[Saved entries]
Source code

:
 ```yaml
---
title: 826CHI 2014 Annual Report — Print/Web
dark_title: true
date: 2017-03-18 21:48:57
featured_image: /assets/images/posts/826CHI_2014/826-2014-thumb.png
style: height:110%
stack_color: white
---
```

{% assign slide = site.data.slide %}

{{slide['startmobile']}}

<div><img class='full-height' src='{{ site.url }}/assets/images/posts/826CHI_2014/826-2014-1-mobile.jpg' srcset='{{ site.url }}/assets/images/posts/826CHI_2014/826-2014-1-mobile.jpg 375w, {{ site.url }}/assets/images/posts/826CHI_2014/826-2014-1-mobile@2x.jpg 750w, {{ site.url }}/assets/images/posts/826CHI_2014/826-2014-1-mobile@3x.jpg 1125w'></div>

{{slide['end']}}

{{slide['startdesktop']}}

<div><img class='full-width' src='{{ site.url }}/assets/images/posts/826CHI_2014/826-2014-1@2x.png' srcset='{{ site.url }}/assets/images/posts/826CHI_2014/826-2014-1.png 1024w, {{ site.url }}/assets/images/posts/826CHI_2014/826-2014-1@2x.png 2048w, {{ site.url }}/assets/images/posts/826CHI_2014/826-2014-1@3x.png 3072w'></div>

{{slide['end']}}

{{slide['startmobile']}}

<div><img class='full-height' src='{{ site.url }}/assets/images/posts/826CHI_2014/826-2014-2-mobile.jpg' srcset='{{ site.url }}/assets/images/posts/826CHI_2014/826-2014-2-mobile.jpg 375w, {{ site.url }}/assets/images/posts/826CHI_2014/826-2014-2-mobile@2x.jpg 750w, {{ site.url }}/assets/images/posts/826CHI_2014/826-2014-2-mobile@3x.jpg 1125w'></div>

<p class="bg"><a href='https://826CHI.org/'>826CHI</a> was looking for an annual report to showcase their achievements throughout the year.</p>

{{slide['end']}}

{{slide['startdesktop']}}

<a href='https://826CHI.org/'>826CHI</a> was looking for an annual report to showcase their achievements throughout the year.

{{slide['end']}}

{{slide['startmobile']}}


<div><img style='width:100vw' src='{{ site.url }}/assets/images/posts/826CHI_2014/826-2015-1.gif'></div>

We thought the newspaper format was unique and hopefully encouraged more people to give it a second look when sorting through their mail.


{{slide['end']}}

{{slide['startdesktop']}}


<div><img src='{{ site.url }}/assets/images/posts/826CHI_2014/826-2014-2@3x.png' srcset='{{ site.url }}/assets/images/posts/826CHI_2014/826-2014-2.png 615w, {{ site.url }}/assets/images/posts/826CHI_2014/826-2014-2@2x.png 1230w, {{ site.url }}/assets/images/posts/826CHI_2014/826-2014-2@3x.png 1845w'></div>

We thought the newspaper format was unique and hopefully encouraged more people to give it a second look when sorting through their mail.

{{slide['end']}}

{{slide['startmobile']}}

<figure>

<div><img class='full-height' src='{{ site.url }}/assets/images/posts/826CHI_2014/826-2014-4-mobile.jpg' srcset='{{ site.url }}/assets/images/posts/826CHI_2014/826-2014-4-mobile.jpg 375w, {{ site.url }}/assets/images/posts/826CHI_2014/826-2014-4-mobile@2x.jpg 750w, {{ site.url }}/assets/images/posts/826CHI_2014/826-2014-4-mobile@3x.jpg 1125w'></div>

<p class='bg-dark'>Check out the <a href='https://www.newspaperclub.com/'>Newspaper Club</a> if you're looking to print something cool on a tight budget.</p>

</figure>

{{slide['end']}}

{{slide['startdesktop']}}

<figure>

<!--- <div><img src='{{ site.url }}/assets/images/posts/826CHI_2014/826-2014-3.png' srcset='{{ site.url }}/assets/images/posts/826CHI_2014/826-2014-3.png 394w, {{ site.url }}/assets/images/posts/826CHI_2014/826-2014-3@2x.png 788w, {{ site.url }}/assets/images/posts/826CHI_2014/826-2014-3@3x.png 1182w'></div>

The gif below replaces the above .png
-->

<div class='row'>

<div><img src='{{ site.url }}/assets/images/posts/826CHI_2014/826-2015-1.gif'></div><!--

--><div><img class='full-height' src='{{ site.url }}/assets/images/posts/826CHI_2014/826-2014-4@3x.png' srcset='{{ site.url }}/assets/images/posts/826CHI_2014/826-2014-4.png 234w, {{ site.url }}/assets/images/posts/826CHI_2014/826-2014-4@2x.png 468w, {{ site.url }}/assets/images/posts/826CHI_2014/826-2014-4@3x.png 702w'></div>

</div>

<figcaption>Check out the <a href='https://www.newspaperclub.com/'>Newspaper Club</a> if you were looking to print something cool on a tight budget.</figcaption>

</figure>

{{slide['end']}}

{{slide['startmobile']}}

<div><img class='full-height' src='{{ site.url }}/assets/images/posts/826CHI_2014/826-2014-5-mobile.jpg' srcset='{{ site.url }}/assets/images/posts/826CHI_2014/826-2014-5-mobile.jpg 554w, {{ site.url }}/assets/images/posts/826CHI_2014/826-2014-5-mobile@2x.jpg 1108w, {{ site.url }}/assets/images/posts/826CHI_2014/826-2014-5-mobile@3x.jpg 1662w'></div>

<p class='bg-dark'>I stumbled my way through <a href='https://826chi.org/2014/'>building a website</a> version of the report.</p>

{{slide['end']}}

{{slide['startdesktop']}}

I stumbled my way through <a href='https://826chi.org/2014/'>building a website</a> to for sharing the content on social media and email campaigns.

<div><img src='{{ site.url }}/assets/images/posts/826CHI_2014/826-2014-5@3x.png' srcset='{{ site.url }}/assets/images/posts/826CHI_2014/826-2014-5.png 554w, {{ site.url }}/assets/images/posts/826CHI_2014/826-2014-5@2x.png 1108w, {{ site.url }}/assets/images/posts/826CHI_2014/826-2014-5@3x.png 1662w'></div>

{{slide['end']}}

= Exercise requirements =
Copy each of the records above so that nothing differs from the original.

= Response to the task =
Source code

:
 ```yaml
---
title: 826CHI 2014 Annual Report — Print/Web
dark_title: true
date: 2017-03-18 21:48:57
featured_image: /assets/images/posts/826CHI_2014/826-2014-thumb.png
style: height:110%
stack_color: white
---
```

{% assign slide = site.data.slide %}

{{slide['startmobile']}}

<div><img class='full-height' src='{{ site.url }}/assets/images/posts/826CHI_2014/826-2014-1-mobile.jpg' srcset='{{ site.url }}/assets/images/posts/826CHI_2014/826-2014-1-mobile.jpg 375w, {{ site.url }}/assets/images/posts/826CHI_2014/826-2014-1-mobile@2x.jpg 750w, {{ site.url }}/assets/images/posts/826CHI_2014/826-2014-1-mobile@3x.jpg 1125w'></div>

{{slide['end']}}

{{slide['startdesktop']}}

<div><img class='full-width' src='{{ site.url }}/assets/images/posts/826CHI_2014/826-2014-1@2x.png' srcset='{{ site.url }}/assets/images/posts/826CHI_2014/826-2014-1.png 1024w, {{ site.url }}/assets/images/posts/826CHI_2014/826-2014-1@2x.png 2048w, {{ site.url }}/assets/images/posts/826CHI_2014/826-2014-1@3x.png 3072w'></div>

{{slide['end']}}

{{slide['startmobile']}}

<div><img class='full-height' src='{{ site.url }}/assets/images/posts/826CHI_2014/826-2014-2-mobile.jpg' srcset='{{ site.url }}/assets/images/posts/826CHI_2014/826-2014-2-mobile.jpg 375w, {{ site.url }}/assets/images/posts/826CHI_2014/826-2014-2-mobile@2x.jpg 750w, {{ site.url }}/assets/images/posts/826CHI_2014/826-2014-2-mobile@3x.jpg 1125w'></div>

<p class="bg"><a href='https://826CHI.org/'>826CHI</a> was looking for an annual report to showcase their achievements throughout the year.</p>

{{slide['end']}}

{{slide['startdesktop']}}

<a href='https://826CHI.org/'>826CHI</a> was looking for an annual report to showcase their achievements throughout the year.

{{slide['end']}}

{{slide['startmobile']}}


<div><img style='width:100vw' src='{{ site.url }}/assets/images/posts/826CHI_2014/826-2015-1.gif'></div>

We thought the newspaper format was unique and hopefully encouraged more people to give it a second look when sorting through their mail.


{{slide['end']}}

{{slide['startdesktop']}}


<div><img src='{{ site.url }}/assets/images/posts/826CHI_2014/826-2014-2@3x.png' srcset='{{ site.url }}/assets/images/posts/826CHI_2014/826-2014-2.png 615w, {{ site.url }}/assets/images/posts/826CHI_2014/826-2014-2@2x.png 1230w, {{ site.url }}/assets/images/posts/826CHI_2014/826-2014-2@3x.png 1845w'></div>

We thought the newspaper format was unique and hopefully encouraged more people to give it a second look when sorting through their mail.

{{slide['end']}}

{{slide['startmobile']}}

<figure>

<div><img class='full-height' src='{{ site.url }}/assets/images/posts/826CHI_2014/826-2014-4-mobile.jpg' srcset='{{ site.url }}/assets/images/posts/826CHI_2014/826-2014-4-mobile.jpg 375w, {{ site.url }}/assets/images/posts/826CHI_2014/826-2014-4-mobile@2x.jpg 750w, {{ site.url }}/assets/images/posts/826CHI_2014/826-2014-4-mobile@3x.jpg 1125w'></div>

<p class='bg-dark'>Check out the <a href='https://www.newspaperclub.com/'>Newspaper Club</a> if you're looking to print something cool on a tight budget.</p>

</figure>

{{slide['end']}}

{{slide['startdesktop']}}

<figure>

<!--- <div><img src='{{ site.url }}/assets/images/posts/826CHI_2014/826-2014-3.png' srcset='{{ site.url }}/assets/images/posts/826CHI_2014/826-2014-3.png 394w, {{ site.url }}/assets/images/posts/826CHI_2014/826-2014-3@2x.png 788w, {{ site.url }}/assets/images/posts/826CHI_2014/826-2014-3@3x.png 1182w'></div>

The gif below replaces the above .png
-->

<div class='row'>

<div><img src='{{ site.url }}/assets/images/posts/826CHI_2014/826-2015-1.gif'></div><!--

--><div><img class='full-height' src='{{ site.url }}/assets/images/posts/826CHI_2014/826-2014-4@3x.png' srcset='{{ site.url }}/assets/images/posts/826CHI_2014/826-2014-4.png 234w, {{ site.url }}/assets/images/posts/826CHI_2014/826-2014-4@2x.png 468w, {{ site.url }}/assets/images/posts/826CHI_2014/826-2014-4@3x.png 702w'></div>

</div>

<figcaption>Check out the <a href='https://www.newspaperclub.com/'>Newspaper Club</a> if you were looking to print something cool on a tight budget.</figcaption>

</figure>

{{slide['end']}}

{{slide['startmobile']}}

<div><img class='full-height' src='{{ site.url }}/assets/images/posts/826CHI_2014/826-2014-5-mobile.jpg' srcset='{{ site.url }}/assets/images/posts/826CHI_2014/826-2014-5-mobile.jpg 554w, {{ site.url }}/assets/images/posts/826CHI_2014/826-2014-5-mobile@2x.jpg 1108w, {{ site.url }}/assets/images/posts/826CHI_2014/826-2014-5-mobile@3x.jpg 1662w'></div>

<p class='bg-dark'>I stumbled my way through <a href='https://826chi.org/2014/'>building a website</a> version of the report.</p>

{{slide['end']}}

{{slide['startdesktop']}}

I stumbled my way through <a href='https://826chi.org/2014/'>building a website</a> to for sharing the content on social media and email campaigns.

<div><img src='{{ site.url }}/assets/images/posts/826CHI_2014/826-2014-5@3x.png' srcset='{{ site.url }}/assets/images/posts/826CHI_2014/826-2014-5.png 554w, {{ site.url }}/assets/images/posts/826CHI_2014/826-2014-5@2x.png 1108w, {{ site.url }}/assets/images/posts/826CHI_2014/826-2014-5@3x.png 1662w'></div>

{{slide['end']}}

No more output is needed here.